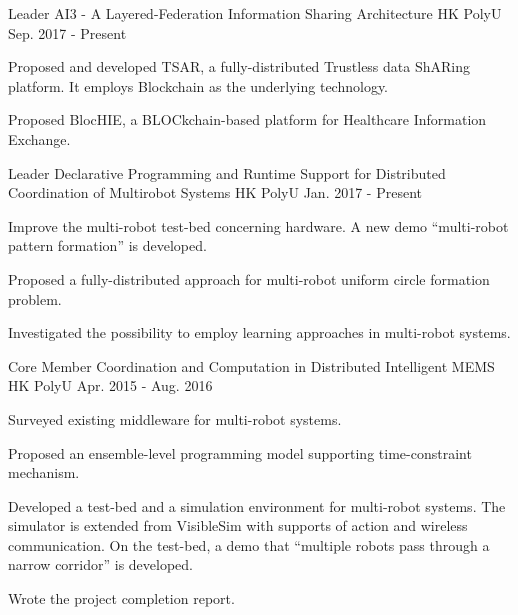 \documentclass[11pt, a4paper]{awesome-cv} %
\begin{document}
\begin{cventries}
\cventry
{Leader} %
{AI3 - A Layered-Federation Information Sharing Architecture} %
{HK PolyU} %
{Sep. 2017 - Present} %
{ %
\begin{cvitems}
\item {Proposed and developed TSAR, a fully-distributed Trustless data ShARing platform. It employs Blockchain as the underlying technology.}
\item {Proposed BlocHIE, a BLOCkchain-based platform for Healthcare Information Exchange.}
\end{cvitems}
}

\cventry
{Leader} %
{Declarative Programming and Runtime Support for Distributed Coordination of Multirobot Systems} %
{HK PolyU} %
{Jan. 2017 - Present} %
{ %
\begin{cvitems}
\item {Improve the multi-robot test-bed concerning hardware. A new demo ``multi-robot pattern formation'' is developed.}
\item {Proposed a fully-distributed approach for multi-robot uniform circle formation problem.}
\item {Investigated the possibility to employ learning approaches in multi-robot systems.}
\end{cvitems}
}

\cventry
{Core Member} %
{Coordination and Computation in Distributed Intelligent MEMS} %
{HK PolyU} %
{Apr. 2015 - Aug. 2016} %
{ %
\begin{cvitems}
\item {Surveyed existing middleware for multi-robot systems.}
\item {Proposed an ensemble-level programming model supporting time-constraint mechanism.}
\item {Developed a test-bed and a simulation environment for multi-robot systems. The simulator is extended from VisibleSim with supports of action and wireless communication. On the test-bed, a demo that ``multiple robots pass through a narrow corridor'' is developed.}
\item {Wrote the project completion report.}
\end{cvitems}
}
\end{cventries}
\end{document}
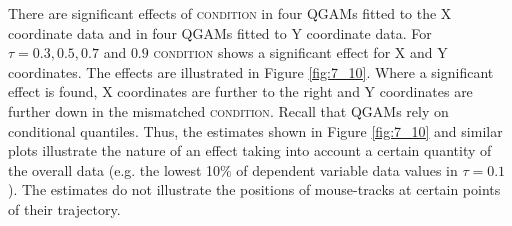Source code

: There are significant effects of \textsc{condition} in four QGAMs fitted to the X coordinate data and in four QGAMs fitted to Y coordinate data. For $\tau=0.3,0.5,0.7$ and $0.9$ \textsc{condition} shows a significant effect for X and Y coordinates. The effects are illustrated in Figure \ref{fig:7_10}. Where a significant effect is found, X coordinates are further to the right and Y coordinates are further down in the mismatched \textsc{condition}. Recall that QGAMs rely on conditional quantiles. Thus, the estimates shown in Figure \ref{fig:7_10} and similar plots illustrate the nature of an effect taking into account a certain quantity of the overall data (e.g. the lowest 10\% of dependent variable data values in $\tau=0.1$). The estimates do not illustrate the positions of mouse-tracks at certain points of their trajectory.

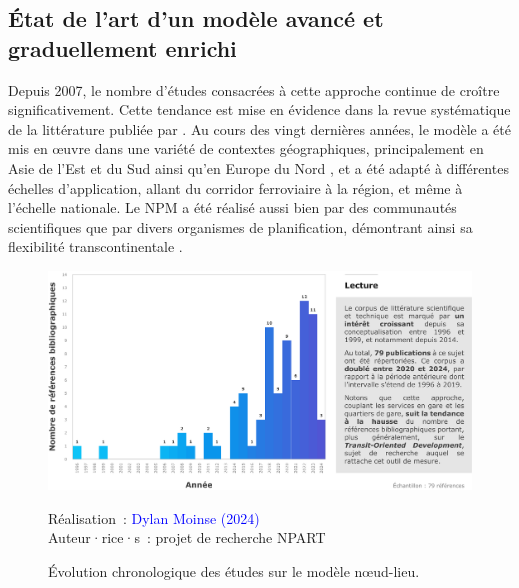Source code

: \begin{refsegment}
\subsection{État de l'art d'un modèle avancé et graduellement enrichi
    \label{chap6:litterature-etat-art}
    }

Depuis 2007, le nombre d'études consacrées à cette approche continue de croître significativement. Cette tendance est mise en évidence dans la revue systématique de la littérature publiée par \textcolor{blue}{\textcite[383]{ibrahim_planning_2022}}. Au cours des vingt dernières années, le modèle a été mis en œuvre dans une variété de contextes géographiques, principalement en Asie de l'Est et du Sud ainsi qu'en Europe du Nord \textcolor{blue}{\autocite[1]{caset_integrating_2020}}, et a été adapté à différentes échelles d'application, allant du corridor ferroviaire à la région, et même à l'échelle nationale. Le \acrshort{NPM} a été réalisé aussi bien par des communautés scientifiques que par divers organismes de planification, démontrant ainsi sa flexibilité transcontinentale \textcolor{blue}{\autocite[1]{caset_integrating_2020}}.%

    \begin{figure}[h!]\vspace*{4pt}
        \caption{Évolution chronologique des études sur le modèle nœud-lieu.}
        \label{fig-chap6:litterature-chronologie}
        \centerline{\includegraphics[width=1\columnwidth]{src/Figures/Chap-6/FR_NPART_Chronologie.pdf}}
        \vspace{5pt}
        \begin{flushright}\scriptsize{
        Réalisation~: \textcolor{blue}{Dylan Moinse (2024)}
        \\
        Auteur·rice·s~: projet de recherche \acrshort{NPART}
        }\end{flushright}
    \end{figure}


\end{refsegment}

+===+

WORK INSTRUCTION: Search the preceding listing for "data" and extract every line where it is found.

WRITTEN RESPONSE:
\item {Proposed and developed TSAR, a fully-distributed Trustless data ShARing platform. It employs Blockchain as the underlying technology.}
: There are significant effects of \textsc{condition} in four QGAMs fitted to the X coordinate data and in four QGAMs fitted to Y coordinate data. For $\tau=0.3,0.5,0.7$ and $0.9$ \textsc{condition} shows a significant effect for X and Y coordinates. The effects are illustrated in Figure \ref{fig:7_10}. Where a significant effect is found, X coordinates are further to the right and Y coordinates are further down in the mismatched \textsc{condition}. Recall that QGAMs rely on conditional quantiles. Thus, the estimates shown in Figure \ref{fig:7_10} and similar plots illustrate the nature of an effect taking into account a certain quantity of the overall data (e.g. the lowest 10\% of dependent variable data values in $\tau=0.1$). The estimates do not illustrate the positions of mouse-tracks at certain points of their trajectory.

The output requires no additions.